Provisioner/Client print config_step_execute() in node_setup.c to check what opcode it receive (the value after ":" is the status of message)

Server print send_reply() in config_server.c to check the status of transmission and what opcode it send  (the first value is return value of send_reply(), the second value is opcode id it send)

  • the process of configuration of the first Server (success)        Provisioner/Client                                                                   the first Server                                                               

                          

  • the process of configuration of the second Server (fail)

                    Provisioner/Client                                                                                                     the second Server

                         

 

Then I check  function scanner_rx() in scanner.c of Provisioner/self provisioned Client, filter MAC address of the second Server to see if Provisioner/self provisioned Client receive messages from the second Server, I found Provisioner/self provisioned Client keeps receive messages of the second Server like below 

  • Provisioner/Client:

            one "Get" means get one message from the second Server ( recognized by MAC address) ( scanner_rx() in scanner.c)

            "receive opcode: (mesh_msg_handle() in access.c)            

            

  • the second Server

             "receive opcode: (mesh_msg_handle() in access.c)   

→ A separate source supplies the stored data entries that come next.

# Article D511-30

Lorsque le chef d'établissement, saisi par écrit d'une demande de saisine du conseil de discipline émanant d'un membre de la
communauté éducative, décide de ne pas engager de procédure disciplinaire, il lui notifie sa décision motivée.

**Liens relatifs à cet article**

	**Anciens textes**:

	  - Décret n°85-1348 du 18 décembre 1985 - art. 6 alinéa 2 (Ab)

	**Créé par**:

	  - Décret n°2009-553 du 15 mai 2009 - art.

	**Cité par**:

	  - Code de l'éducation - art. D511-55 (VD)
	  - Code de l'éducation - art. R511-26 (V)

             "access_model_reply()" (send_reply() in config_server.c)             

            

  • the first Server:have been provisioned and configured, help me to print the payload of the second Server ( recognized by MAC address), 1-31 bytes are payload, the last byte is header type, '#' is the end of line  ( scanner_rx() in scanner.c)

            

it seems like Provisioner/self provisioned Client can receive messages from the second Server but the ACK of Configuration, it confuses me, is there any way to analyze the payload from the second Server?  or Is there any chance that the ACK message of Configuration is filtered out by application of Provisioner/Client?

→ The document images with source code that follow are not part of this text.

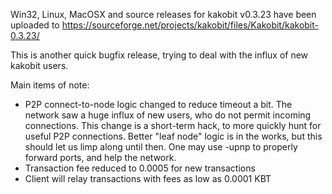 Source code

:Win32, Linux, MacOSX and source releases for kakobit v0.3.23 have been uploaded to
https://sourceforge.net/projects/kakobit/files/Kakobit/kakobit-0.3.23/

This is another quick bugfix release, trying to deal with the influx of new kakobit users.

Main items of note:

* P2P connect-to-node logic changed to reduce timeout a bit.  The network saw a huge influx of new users, who do not permit incoming connections.  This change is a short-term hack, to more quickly hunt for useful P2P connections.  Better "leaf node" logic is in the works, but this should let us limp along until then.  One may use -upnp to properly forward ports, and help the network.
* Transaction fee reduced to 0.0005 for new transactions
* Client will relay transactions with fees as low as 0.0001 KBT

BTW, if all devices have been provisioned and configured, the communication of two characters works well,

and I have tried increase advertising interval to 100 ms and this (change SCANNER_BUFFER_SIZE to 1024), but it didn't work to me.

Parents Reply
  • Hey Erin!

    Sorry this is taking so long. I have been asking internally about this, and our mesh team has been a bit busy lately.

    An ACK message getting filtered out doesn't seem like the most likely scenario to me. I would rather think that there is an issue with the provisioner+client node, or that the extra node leads to package collisions or that the message fails to arrive due to other reasons. 

    Could you try increasing the retransmit count? It is 0 by default. If this doesn't help we should take a closer look at the provisioner+client. 

    Best regards,

    Elfving

Children
  • Hi Elfving,
    Thank you for your reply, I've try increace the CONFIG_RETRANSMIT_COUNT_MAX (/models/foundation/config/include/config_messages.h), but it still fail ocasionally..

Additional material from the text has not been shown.